When I was a kid I remember that wherever I went, I brought my camera with me. There was no other reason than to save instants for posterity. Watching the pictures and transporting myself to these moments afterward, made me happy. I wanted to remember everything, I guess I was afraid of forgetting all the experiences I had lived until then. I've always been a nostalgic person, often living in the past and I realize photography helps me deal with open wounds and un-finished events, those things we sometimes encapsulate in hidden places within us and they prove challenging to describe with words. It takes me back to places or people that were important to me and left a mark on me at some point in life. It has also helped me strengthen the ties between our past and our present, being able to reach places that I thought were imaginary.


Maybe photography is an act of war against selective memory, we only remember what is somehow meaningful to us, which makes sense in a way, but it often happens to me that I look at a photograph from a long time ago and I magically remember things that I overlooked back then.
Over the years, I learned that beyond storing memories, I could try to tell stories with pictures. And that's what I try to do, even though it's hard for me to classify myself within a particular type of photography. I often get into existential crises because I like many things and I'm interested in a lot of others and I don't know where to start, but I think while I'm thinking about what I want to do in life, I can keep recording life itself. I like to share, get to know people and stories and show the everyday life as it is (or maybe as I perceive it).

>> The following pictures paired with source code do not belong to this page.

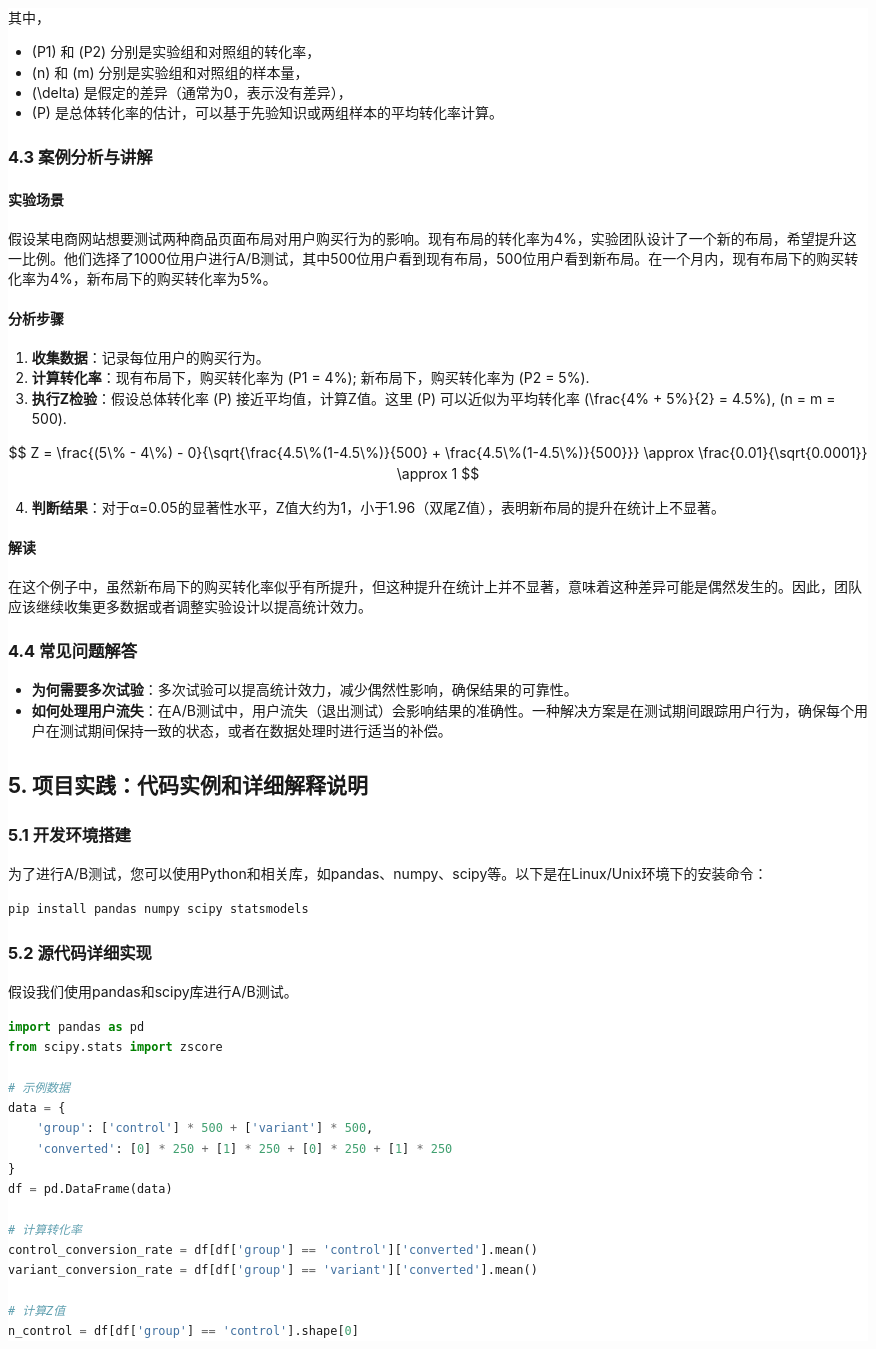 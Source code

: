 其中，
- \(P1\) 和 \(P2\) 分别是实验组和对照组的转化率，
- \(n\) 和 \(m\) 分别是实验组和对照组的样本量，
- \(\delta\) 是假定的差异（通常为0，表示没有差异），
- \(P\) 是总体转化率的估计，可以基于先验知识或两组样本的平均转化率计算。

### 4.3 案例分析与讲解

#### 实验场景

假设某电商网站想要测试两种商品页面布局对用户购买行为的影响。现有布局的转化率为4%，实验团队设计了一个新的布局，希望提升这一比例。他们选择了1000位用户进行A/B测试，其中500位用户看到现有布局，500位用户看到新布局。在一个月内，现有布局下的购买转化率为4%，新布局下的购买转化率为5%。

#### 分析步骤

1. **收集数据**：记录每位用户的购买行为。
2. **计算转化率**：现有布局下，购买转化率为 \(P1 = 4\%\); 新布局下，购买转化率为 \(P2 = 5\%\).
3. **执行Z检验**：假设总体转化率 \(P\) 接近平均值，计算Z值。这里 \(P\) 可以近似为平均转化率 \(\frac{4\% + 5\%}{2} = 4.5\%\), \(n = m = 500\).

$$
Z = \frac{(5\% - 4\%) - 0}{\sqrt{\frac{4.5\%(1-4.5\%)}{500} + \frac{4.5\%(1-4.5\%)}{500}}} \approx \frac{0.01}{\sqrt{0.0001}} \approx 1
$$

4. **判断结果**：对于α=0.05的显著性水平，Z值大约为1，小于1.96（双尾Z值），表明新布局的提升在统计上不显著。

#### 解读

在这个例子中，虽然新布局下的购买转化率似乎有所提升，但这种提升在统计上并不显著，意味着这种差异可能是偶然发生的。因此，团队应该继续收集更多数据或者调整实验设计以提高统计效力。

### 4.4 常见问题解答

- **为何需要多次试验**：多次试验可以提高统计效力，减少偶然性影响，确保结果的可靠性。
- **如何处理用户流失**：在A/B测试中，用户流失（退出测试）会影响结果的准确性。一种解决方案是在测试期间跟踪用户行为，确保每个用户在测试期间保持一致的状态，或者在数据处理时进行适当的补偿。

## 5. 项目实践：代码实例和详细解释说明

### 5.1 开发环境搭建

为了进行A/B测试，您可以使用Python和相关库，如pandas、numpy、scipy等。以下是在Linux/Unix环境下的安装命令：

```sh
pip install pandas numpy scipy statsmodels
```

### 5.2 源代码详细实现

假设我们使用pandas和scipy库进行A/B测试。

```python
import pandas as pd
from scipy.stats import zscore

# 示例数据
data = {
    'group': ['control'] * 500 + ['variant'] * 500,
    'converted': [0] * 250 + [1] * 250 + [0] * 250 + [1] * 250
}
df = pd.DataFrame(data)

# 计算转化率
control_conversion_rate = df[df['group'] == 'control']['converted'].mean()
variant_conversion_rate = df[df['group'] == 'variant']['converted'].mean()

# 计算Z值
n_control = df[df['group'] == 'control'].shape[0]
```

Photography has this wonderful part of being able to do a lot of things and be in very different situations, it's like living a lot of lives at the same time. They say that we become visible because someone looks at us, otherwise we do not exist, and that's why I think it is important to be able to record things through an image, being able to photograph different realities and avoiding them falling into oblivion.





Photography reminds us of what happened and this can teach us not to repeat history, it is a great weapon of denouncement, a great way to beat obliviousness. Memory is the origin of our identity, we are a mixture of our genetics and our experiences, and they can only leave a mark on us through memories. These pictures are from my grandmother’s funeral, who died of Alzheimer’s.